╔══
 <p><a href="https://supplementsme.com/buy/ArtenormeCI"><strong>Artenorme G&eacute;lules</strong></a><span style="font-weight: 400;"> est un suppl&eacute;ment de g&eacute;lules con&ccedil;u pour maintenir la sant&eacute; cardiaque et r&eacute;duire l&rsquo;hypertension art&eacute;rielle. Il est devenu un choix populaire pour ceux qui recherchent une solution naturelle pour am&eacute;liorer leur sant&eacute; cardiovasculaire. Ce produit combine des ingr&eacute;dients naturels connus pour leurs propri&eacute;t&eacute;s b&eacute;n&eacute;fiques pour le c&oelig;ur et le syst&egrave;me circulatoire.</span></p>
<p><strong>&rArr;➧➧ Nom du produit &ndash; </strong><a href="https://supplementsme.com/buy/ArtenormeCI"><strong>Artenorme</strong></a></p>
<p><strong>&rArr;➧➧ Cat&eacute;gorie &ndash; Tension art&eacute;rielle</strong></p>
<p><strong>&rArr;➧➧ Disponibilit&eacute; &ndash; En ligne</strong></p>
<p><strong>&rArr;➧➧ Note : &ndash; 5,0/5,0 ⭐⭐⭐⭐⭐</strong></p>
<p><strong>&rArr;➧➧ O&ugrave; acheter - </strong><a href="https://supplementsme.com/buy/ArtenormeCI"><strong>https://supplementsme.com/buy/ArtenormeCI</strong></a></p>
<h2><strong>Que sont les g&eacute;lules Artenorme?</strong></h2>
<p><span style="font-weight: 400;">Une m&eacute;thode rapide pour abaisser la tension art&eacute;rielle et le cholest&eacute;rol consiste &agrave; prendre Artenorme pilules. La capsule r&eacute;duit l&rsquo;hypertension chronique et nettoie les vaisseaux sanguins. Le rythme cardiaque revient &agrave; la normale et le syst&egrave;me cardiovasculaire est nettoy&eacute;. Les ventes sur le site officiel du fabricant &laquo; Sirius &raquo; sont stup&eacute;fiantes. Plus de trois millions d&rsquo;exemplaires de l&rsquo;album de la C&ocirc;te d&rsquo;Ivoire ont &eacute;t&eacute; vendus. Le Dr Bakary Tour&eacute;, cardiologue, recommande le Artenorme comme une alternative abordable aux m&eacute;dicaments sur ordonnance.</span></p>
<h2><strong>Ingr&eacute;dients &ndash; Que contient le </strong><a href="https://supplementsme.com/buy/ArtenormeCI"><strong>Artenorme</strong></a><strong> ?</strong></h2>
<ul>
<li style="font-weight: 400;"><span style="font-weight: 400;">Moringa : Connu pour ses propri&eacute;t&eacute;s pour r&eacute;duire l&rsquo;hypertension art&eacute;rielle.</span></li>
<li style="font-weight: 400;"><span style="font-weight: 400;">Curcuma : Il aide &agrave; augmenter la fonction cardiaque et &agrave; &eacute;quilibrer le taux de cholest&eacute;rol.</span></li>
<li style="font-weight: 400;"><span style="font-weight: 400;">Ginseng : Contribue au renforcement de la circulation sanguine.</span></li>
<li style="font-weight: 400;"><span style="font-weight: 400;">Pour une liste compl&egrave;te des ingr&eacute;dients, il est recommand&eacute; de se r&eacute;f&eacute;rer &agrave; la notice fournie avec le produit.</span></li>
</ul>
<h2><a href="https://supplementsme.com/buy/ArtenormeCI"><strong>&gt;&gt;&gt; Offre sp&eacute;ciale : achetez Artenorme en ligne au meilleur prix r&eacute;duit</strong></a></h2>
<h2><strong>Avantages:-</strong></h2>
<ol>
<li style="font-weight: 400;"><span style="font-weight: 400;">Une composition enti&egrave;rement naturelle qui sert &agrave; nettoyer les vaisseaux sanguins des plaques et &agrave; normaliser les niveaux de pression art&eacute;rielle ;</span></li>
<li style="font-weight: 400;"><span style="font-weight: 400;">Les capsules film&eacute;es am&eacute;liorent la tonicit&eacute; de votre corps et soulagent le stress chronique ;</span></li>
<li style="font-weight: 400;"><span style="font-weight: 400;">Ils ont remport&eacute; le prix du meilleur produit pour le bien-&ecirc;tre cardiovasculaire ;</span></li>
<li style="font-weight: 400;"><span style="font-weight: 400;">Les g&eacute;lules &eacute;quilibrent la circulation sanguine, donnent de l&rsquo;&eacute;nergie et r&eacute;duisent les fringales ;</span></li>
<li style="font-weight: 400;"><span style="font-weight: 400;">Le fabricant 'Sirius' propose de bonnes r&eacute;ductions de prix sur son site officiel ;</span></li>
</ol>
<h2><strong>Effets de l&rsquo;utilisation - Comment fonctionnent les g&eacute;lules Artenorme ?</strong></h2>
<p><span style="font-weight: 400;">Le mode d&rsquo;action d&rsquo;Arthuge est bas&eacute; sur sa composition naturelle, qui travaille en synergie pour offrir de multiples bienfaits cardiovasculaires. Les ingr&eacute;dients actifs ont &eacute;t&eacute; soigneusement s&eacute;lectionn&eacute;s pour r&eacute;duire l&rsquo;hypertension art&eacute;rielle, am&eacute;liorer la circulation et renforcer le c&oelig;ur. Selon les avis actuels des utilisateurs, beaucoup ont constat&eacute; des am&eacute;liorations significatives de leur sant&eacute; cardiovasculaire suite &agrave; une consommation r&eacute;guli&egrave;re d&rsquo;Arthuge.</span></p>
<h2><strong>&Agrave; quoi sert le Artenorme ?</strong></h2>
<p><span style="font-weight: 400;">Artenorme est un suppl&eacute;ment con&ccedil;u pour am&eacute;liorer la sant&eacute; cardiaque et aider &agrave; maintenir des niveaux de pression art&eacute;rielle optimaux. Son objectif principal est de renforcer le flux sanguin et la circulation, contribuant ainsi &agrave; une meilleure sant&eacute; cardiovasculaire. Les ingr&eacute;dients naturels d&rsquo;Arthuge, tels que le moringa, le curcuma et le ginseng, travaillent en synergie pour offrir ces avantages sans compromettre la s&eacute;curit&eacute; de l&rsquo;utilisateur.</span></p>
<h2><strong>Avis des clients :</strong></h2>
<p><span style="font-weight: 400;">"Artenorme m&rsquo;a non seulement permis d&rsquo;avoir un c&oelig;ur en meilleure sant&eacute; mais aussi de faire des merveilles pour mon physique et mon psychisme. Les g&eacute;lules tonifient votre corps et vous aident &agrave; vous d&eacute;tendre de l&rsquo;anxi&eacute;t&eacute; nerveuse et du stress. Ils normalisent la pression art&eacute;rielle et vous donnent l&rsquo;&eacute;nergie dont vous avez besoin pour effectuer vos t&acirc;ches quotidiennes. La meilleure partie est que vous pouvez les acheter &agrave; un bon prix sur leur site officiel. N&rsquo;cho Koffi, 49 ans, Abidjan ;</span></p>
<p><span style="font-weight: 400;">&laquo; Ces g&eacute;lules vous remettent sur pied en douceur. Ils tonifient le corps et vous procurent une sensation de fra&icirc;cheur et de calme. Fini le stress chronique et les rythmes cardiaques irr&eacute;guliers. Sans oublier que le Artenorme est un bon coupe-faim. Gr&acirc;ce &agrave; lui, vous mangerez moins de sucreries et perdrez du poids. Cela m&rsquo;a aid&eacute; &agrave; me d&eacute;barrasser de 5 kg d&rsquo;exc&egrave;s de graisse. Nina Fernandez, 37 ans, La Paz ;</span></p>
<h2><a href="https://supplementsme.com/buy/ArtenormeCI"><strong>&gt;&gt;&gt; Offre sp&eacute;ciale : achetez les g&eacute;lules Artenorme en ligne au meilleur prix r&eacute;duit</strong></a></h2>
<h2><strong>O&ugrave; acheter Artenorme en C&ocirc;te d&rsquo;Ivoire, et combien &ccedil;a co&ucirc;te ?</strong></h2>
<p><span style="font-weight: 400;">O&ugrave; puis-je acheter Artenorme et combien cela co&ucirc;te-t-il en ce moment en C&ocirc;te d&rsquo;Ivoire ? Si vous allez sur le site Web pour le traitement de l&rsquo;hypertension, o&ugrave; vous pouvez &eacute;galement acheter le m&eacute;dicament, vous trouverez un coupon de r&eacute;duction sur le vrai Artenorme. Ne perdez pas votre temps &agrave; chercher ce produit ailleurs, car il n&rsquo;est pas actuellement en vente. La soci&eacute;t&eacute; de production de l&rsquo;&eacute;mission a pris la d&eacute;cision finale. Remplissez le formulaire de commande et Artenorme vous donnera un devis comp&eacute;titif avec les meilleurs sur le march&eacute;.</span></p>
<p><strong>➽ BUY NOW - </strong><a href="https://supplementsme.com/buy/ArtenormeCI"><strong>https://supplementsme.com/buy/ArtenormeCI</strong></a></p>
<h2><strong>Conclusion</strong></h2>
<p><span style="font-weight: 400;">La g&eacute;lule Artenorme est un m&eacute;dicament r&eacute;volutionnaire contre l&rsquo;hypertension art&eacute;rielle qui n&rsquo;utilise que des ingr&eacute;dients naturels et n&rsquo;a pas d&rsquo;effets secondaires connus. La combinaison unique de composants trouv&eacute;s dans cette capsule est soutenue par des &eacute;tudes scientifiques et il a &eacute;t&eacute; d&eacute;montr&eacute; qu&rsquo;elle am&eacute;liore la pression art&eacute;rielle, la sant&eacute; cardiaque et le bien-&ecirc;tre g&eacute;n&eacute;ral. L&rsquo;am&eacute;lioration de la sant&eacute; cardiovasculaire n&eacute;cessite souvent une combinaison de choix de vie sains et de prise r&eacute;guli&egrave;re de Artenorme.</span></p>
╚══
◆ Work instructions
Return only the lines between the one holding "<p><strong>&rArr;➧➧ Nom du" and the one holding "<h2><strong>Que sont les", inclusive, exactly as they appear above.

◆ Answer box
<p><strong>&rArr;➧➧ Nom du produit &ndash; </strong><a href="https://supplementsme.com/buy/ArtenormeCI"><strong>Artenorme</strong></a></p>
<p><strong>&rArr;➧➧ Cat&eacute;gorie &ndash; Tension art&eacute;rielle</strong></p>
<p><strong>&rArr;➧➧ Disponibilit&eacute; &ndash; En ligne</strong></p>
<p><strong>&rArr;➧➧ Note : &ndash; 5,0/5,0 ⭐⭐⭐⭐⭐</strong></p>
<p><strong>&rArr;➧➧ O&ugrave; acheter - </strong><a href="https://supplementsme.com/buy/ArtenormeCI"><strong>https://supplementsme.com/buy/ArtenormeCI</strong></a></p>
<h2><strong>Que sont les g&eacute;lules Artenorme?</strong></h2>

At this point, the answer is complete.